Special Winter Program at Fort Frederick State Park
Big Pool, Md. (February 23, 2011) – The Maryland Park Service will host a special winter program entitled “To Guard Against the Extreme Climate” from 11 a.m. to 3 p.m. on Saturday February 26 at Fort Frederick State Park. Participants will join park staff to discover how soldiers stationed at frontier forts, like Fort Frederick, survived the extreme winters during the French and Indian War.
Fort Frederick State Park is the home of Fort Frederick, America’s premier stone colonial fort. In 2006 the park celebrated the 250th anniversary of the fort’s construction.

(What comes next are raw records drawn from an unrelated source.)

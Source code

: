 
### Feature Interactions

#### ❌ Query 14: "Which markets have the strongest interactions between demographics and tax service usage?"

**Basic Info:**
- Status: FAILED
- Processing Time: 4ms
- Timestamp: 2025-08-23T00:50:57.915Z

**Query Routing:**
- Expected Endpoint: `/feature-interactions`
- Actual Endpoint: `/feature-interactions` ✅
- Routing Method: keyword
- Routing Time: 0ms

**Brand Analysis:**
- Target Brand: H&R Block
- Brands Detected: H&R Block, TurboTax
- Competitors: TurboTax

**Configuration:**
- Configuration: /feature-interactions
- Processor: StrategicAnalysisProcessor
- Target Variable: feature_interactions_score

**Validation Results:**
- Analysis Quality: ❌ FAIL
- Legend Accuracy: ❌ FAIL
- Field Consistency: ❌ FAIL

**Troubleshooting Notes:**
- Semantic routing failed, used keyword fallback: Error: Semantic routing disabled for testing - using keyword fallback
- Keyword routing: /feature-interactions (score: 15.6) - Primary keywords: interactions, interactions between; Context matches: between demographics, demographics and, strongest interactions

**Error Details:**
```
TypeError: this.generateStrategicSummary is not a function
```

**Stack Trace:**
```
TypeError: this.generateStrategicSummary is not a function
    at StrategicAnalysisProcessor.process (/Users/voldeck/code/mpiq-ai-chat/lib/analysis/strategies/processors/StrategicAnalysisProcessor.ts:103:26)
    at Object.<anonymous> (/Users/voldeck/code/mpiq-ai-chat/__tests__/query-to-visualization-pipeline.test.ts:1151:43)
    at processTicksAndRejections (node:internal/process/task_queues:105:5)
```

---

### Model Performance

The French and Indian War, fought between 1754 and 1763, brought destruction to the frontiers of Maryland, Pennsylvania, and Virginia. As a result, the colony of Maryland constructed Fort Frederick in 1756 as its main line of security for the frontier. In its finished condition the fort included two large barracks to comfortably house the four companies of troops that patrolled the frontier. Due to Fort Frederick’s unusually strong defenses and the efforts of these soldiers, the French and Indian raiding parties were successfully deterred and stability was restored to the frontier.
The program is free to the public. Disabled access is available; however, most of the program is situated within historic structures and on grassy areas that may present difficult rolls or walks. Please dress for the weather conditions.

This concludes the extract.